Source texts of formatted documents
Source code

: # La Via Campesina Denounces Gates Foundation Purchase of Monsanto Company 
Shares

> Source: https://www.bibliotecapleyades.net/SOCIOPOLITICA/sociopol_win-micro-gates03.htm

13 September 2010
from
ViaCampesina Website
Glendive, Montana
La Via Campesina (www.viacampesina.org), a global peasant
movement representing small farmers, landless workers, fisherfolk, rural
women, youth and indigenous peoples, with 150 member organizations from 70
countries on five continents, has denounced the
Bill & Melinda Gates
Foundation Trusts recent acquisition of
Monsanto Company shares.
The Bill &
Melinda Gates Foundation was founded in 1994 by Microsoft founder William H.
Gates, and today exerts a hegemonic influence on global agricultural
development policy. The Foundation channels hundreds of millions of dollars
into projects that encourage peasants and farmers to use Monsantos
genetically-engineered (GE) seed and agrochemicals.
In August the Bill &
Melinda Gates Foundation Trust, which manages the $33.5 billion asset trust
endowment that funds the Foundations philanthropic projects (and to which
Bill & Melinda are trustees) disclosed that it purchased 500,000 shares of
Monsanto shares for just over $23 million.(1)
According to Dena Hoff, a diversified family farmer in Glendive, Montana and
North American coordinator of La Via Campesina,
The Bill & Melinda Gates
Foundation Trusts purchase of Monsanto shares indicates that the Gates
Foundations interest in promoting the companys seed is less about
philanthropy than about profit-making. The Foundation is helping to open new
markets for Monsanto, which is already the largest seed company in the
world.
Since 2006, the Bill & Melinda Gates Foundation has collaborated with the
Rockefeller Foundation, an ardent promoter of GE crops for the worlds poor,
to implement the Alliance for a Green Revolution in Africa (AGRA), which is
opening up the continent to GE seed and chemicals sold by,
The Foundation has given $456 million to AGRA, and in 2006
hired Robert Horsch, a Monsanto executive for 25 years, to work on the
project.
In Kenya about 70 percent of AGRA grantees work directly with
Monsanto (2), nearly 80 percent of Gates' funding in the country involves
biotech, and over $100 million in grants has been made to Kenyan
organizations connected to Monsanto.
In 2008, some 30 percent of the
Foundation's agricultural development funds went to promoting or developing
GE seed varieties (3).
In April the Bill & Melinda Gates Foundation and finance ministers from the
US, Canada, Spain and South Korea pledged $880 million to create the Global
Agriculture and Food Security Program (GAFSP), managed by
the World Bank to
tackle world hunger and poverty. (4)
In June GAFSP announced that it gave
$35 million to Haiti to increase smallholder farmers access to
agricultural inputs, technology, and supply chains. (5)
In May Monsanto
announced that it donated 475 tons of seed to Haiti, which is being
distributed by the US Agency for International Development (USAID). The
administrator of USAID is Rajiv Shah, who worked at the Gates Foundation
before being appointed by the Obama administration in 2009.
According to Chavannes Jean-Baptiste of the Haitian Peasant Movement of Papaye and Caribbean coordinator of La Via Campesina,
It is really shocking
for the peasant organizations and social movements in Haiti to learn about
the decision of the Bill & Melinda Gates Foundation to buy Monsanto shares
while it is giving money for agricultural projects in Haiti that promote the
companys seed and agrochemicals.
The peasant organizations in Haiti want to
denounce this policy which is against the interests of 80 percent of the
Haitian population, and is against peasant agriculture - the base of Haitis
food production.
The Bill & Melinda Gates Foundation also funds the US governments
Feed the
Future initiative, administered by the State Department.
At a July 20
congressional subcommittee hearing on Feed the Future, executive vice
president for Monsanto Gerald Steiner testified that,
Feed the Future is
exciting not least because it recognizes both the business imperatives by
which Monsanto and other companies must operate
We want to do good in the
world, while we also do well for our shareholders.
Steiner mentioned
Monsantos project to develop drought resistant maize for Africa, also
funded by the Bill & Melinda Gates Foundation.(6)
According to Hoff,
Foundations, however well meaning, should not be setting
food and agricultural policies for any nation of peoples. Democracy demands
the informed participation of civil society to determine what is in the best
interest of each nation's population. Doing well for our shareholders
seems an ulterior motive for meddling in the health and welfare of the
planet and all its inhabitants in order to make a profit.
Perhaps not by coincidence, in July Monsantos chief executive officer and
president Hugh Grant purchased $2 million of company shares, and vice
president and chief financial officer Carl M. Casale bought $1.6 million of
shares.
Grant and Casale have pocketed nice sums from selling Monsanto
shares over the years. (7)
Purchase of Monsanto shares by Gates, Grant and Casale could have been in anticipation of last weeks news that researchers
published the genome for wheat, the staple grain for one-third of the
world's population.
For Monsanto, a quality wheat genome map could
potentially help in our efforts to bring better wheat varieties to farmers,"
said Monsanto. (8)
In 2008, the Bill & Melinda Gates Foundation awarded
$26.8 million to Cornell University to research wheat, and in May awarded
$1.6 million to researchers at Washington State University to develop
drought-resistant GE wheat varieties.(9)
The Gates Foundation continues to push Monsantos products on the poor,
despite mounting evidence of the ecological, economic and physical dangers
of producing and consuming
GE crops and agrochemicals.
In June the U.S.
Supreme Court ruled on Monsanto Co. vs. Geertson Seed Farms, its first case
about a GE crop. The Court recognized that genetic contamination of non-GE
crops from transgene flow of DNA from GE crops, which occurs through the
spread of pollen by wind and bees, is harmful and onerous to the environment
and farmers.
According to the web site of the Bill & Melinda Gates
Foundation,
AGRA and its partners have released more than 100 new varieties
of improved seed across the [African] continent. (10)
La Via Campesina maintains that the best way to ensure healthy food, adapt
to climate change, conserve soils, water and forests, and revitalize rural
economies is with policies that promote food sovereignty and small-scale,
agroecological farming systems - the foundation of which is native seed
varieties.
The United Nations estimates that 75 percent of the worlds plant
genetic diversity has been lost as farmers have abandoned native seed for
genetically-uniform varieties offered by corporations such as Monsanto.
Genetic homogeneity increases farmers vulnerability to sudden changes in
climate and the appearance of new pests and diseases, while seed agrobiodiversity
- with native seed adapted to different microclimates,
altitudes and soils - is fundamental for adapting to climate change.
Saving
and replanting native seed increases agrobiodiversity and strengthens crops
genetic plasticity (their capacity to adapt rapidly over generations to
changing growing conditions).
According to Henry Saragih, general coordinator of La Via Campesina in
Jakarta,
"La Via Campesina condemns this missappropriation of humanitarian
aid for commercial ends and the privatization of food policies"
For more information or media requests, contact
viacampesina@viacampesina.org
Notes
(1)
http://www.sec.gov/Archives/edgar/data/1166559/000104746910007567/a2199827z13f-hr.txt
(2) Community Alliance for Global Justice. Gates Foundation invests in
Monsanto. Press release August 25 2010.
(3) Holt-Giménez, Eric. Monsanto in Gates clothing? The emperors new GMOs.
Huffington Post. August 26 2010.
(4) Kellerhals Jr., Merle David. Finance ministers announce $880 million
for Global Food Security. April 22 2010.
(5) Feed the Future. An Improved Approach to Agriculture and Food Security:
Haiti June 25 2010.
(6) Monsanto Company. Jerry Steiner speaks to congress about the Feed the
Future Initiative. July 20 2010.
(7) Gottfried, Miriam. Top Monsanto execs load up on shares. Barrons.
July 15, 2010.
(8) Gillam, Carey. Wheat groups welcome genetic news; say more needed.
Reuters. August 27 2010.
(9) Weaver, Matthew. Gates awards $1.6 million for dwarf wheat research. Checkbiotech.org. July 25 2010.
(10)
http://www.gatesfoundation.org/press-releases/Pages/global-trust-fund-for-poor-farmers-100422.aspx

## WHAT YOU SHOULD DO
Write the "for Global Food Security. April 22 2010." line and all later lines exactly. Stop at the end of the data.

## EXERCISE RESULT
for Global Food Security. April 22 2010.
(5) Feed the Future. An Improved Approach to Agriculture and Food Security:
Haiti June 25 2010.
(6) Monsanto Company. Jerry Steiner speaks to congress about the Feed the
Future Initiative. July 20 2010.
(7) Gottfried, Miriam. Top Monsanto execs load up on shares. Barrons.
July 15, 2010.
(8) Gillam, Carey. Wheat groups welcome genetic news; say more needed.
Reuters. August 27 2010.
(9) Weaver, Matthew. Gates awards $1.6 million for dwarf wheat research. Checkbiotech.org. July 25 2010.
(10)
http://www.gatesfoundation.org/press-releases/Pages/global-trust-fund-for-poor-farmers-100422.aspx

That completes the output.